Празднество начинается на рассвете и продолжается всю ночь, точнее, пять последующих ночей. Юноши становятся в большой плотный круг, плечом к плечу, поют и ритмично хлопают в ладоши. С каждым хлопком они привстают на цыпочках, чтобы казаться еще выше, а затем делают шаг вправо. Так круг танцоров медленно начинает вращаться, что позволяет женщинам рассмотреть каждого. Мужчины таращат глаза, сверкают зубами и цокают языками, чтобы привлечь к себе внимание. Особенной красотой считается, когда видны все зубы и глаза выпучены. Некоторые закатывают глаза, как будто в экстазе. Но также в расчет принимается обаяние и красота жестов. Конкурс включает в себя сложную последовательность различных танцев и ритуалов. Мужчины выстраиваются в ряды, вышагивают вперед, неистово гримасничая, а затем удаляются до момента выбора победителя.

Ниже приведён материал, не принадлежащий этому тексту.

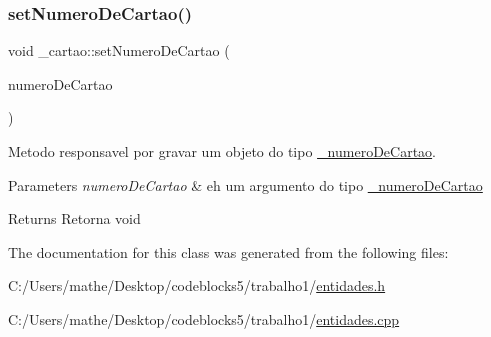 \subsubsection{\texorpdfstring{setNumeroDeCartao()}{setNumeroDeCartao()}}
{\footnotesize\ttfamily void \+\_\+cartao\+::set\+Numero\+De\+Cartao (\begin{DoxyParamCaption}\item[{const \mbox{\hyperlink{class__numero_de_cartao}{\+\_\+numero\+De\+Cartao}} \&}]{numero\+De\+Cartao }\end{DoxyParamCaption})}



Metodo responsavel por gravar um objeto do tipo \mbox{\hyperlink{class__numero_de_cartao}{\+\_\+numero\+De\+Cartao}}. 


\begin{DoxyParams}{Parameters}
{\em numero\+De\+Cartao} & eh um argumento do tipo \mbox{\hyperlink{class__numero_de_cartao}{\+\_\+numero\+De\+Cartao}} \\
\hline
\end{DoxyParams}
\begin{DoxyReturn}{Returns}
Retorna void 
\end{DoxyReturn}


The documentation for this class was generated from the following files\+:\begin{DoxyCompactItemize}
\item 
C\+:/\+Users/mathe/\+Desktop/codeblocks5/trabalho1/\mbox{\hyperlink{entidades_8h}{entidades.\+h}}\item 
C\+:/\+Users/mathe/\+Desktop/codeblocks5/trabalho1/\mbox{\hyperlink{entidades_8cpp}{entidades.\+cpp}}\end{DoxyCompactItemize}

Когда вы впервые услышали об императоре Жане-Беделе Бокасса, которому посвящено «Эхо темной империи»?
Впервые я побывал в Центральноафриканской Республике [88] в период работы над «Фата-морганой». Мы оказались там после того как нас выпустили из тюрьмы в Камеруне. Бокасса был тогда у власти, и я немного знал о нем из газет. Меня сразу заинтересовала зловещая аура, окутывающая этого невероятного человека, поистине дикую личность. И сам Бокасса, и его правление были окружены множеством безумных историй. Кино, как мне кажется, призвано проливать свет на наименее доступные пониманию свойства человеческой природы, являя либо грезы, либо кошмары — в данном случае, безусловно, кошмары. Подобно Нерону или Калигуле, Гитлеру или Саддаму Хусейну, Бокасса был человеком с темной душой, и фильм, который я снял о нем, стал попыткой исследования этих черных внутренних ландшафтов.
88
См.: Brian Titley, Dark Age, The Political Odyssey of Emperor Bokassa (McGill-Queen's University Press, 1997).